» Supplied records

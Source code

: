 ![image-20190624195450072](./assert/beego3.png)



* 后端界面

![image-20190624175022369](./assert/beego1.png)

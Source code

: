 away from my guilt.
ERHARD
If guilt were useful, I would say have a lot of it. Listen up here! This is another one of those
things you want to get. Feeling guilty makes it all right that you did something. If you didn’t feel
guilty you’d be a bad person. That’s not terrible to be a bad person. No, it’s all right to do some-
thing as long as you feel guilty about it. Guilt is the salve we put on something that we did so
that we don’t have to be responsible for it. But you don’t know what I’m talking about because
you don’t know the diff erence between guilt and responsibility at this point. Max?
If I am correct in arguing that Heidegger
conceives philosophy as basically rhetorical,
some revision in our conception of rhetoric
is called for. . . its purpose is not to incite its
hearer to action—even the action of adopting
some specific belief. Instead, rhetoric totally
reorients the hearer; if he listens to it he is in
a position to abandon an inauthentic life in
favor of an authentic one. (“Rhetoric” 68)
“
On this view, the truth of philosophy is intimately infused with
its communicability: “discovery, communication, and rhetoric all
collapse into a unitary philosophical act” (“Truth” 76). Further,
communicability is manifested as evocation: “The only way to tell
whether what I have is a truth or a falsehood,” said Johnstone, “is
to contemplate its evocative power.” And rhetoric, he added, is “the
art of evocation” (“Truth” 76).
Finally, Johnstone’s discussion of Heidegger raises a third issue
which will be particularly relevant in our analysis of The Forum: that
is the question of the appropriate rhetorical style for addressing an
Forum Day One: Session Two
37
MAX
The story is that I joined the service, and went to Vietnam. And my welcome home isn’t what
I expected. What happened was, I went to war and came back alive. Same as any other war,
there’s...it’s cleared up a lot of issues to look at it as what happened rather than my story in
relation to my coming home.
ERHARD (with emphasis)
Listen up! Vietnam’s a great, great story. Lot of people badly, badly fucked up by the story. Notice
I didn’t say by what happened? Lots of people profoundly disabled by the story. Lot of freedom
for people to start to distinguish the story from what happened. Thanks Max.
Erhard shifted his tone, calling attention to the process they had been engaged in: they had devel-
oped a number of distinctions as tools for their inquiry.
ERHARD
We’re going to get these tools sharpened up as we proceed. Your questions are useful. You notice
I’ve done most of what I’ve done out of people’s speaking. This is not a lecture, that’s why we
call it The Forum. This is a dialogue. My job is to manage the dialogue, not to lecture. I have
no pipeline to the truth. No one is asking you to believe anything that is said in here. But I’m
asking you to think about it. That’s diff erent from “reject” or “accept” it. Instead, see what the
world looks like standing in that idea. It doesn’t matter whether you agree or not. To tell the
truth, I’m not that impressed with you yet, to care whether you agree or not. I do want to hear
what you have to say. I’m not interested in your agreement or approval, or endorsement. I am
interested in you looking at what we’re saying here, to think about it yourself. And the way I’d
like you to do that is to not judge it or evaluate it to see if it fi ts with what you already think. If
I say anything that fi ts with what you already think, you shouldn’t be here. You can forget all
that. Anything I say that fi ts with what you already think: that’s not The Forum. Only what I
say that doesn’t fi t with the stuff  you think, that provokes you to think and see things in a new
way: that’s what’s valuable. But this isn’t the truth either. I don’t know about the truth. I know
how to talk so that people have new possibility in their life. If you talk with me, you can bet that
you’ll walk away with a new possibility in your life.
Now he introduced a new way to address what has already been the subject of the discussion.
...
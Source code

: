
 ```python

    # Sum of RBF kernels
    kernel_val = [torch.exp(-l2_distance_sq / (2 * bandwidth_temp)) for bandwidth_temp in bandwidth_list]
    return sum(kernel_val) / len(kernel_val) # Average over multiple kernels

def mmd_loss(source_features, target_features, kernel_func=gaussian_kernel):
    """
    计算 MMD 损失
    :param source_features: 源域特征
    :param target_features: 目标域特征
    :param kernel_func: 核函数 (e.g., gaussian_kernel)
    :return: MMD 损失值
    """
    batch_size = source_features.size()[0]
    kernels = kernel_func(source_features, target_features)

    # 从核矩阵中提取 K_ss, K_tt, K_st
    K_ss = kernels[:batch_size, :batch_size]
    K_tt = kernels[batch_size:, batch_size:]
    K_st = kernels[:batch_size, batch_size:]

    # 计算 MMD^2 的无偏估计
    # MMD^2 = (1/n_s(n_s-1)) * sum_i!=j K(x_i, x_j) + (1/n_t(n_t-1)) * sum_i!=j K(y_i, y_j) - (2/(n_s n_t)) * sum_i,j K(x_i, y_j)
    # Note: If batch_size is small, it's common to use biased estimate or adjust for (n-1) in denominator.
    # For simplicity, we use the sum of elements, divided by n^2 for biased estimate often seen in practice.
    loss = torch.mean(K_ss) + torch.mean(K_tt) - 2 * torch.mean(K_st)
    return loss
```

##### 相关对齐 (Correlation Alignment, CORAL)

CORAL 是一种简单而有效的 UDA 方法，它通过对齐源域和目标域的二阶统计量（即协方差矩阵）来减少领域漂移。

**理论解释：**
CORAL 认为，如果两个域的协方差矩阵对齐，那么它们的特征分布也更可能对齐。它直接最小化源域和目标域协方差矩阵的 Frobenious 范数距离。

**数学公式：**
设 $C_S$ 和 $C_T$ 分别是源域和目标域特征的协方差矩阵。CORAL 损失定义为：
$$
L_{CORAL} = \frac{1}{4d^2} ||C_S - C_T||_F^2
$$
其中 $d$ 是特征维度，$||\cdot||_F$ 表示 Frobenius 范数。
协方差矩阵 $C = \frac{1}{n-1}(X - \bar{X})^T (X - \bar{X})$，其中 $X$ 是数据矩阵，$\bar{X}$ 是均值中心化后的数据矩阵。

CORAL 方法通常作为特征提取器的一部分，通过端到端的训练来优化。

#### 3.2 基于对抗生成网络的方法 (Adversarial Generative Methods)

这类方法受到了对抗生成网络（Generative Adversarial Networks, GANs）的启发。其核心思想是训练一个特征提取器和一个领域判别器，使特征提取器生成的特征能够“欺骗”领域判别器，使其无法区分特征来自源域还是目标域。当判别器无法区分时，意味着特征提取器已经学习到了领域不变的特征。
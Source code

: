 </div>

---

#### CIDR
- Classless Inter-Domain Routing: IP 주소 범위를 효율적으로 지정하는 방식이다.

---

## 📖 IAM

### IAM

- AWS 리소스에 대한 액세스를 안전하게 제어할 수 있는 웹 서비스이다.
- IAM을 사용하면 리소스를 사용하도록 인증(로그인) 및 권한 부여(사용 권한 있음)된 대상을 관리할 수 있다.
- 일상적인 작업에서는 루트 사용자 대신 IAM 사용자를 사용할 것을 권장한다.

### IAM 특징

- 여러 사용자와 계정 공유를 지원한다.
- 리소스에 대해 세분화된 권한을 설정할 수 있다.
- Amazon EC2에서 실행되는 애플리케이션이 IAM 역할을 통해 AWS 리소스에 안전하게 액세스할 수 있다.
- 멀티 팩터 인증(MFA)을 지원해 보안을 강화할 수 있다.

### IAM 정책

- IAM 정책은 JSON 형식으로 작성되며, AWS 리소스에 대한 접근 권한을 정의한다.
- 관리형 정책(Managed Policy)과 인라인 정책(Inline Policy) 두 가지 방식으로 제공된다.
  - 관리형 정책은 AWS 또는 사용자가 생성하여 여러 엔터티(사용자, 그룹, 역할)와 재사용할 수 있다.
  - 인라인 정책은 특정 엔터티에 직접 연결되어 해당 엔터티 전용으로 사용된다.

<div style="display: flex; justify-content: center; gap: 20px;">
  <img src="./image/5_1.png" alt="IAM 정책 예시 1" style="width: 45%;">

» How to complete this task
Your answer should consist of the lines from the listing that hold the word "Instead".

» Task output
some specific belief. Instead, rhetoric totally
asking you to think about it. That’s diff erent from “reject” or “accept” it. Instead, see what the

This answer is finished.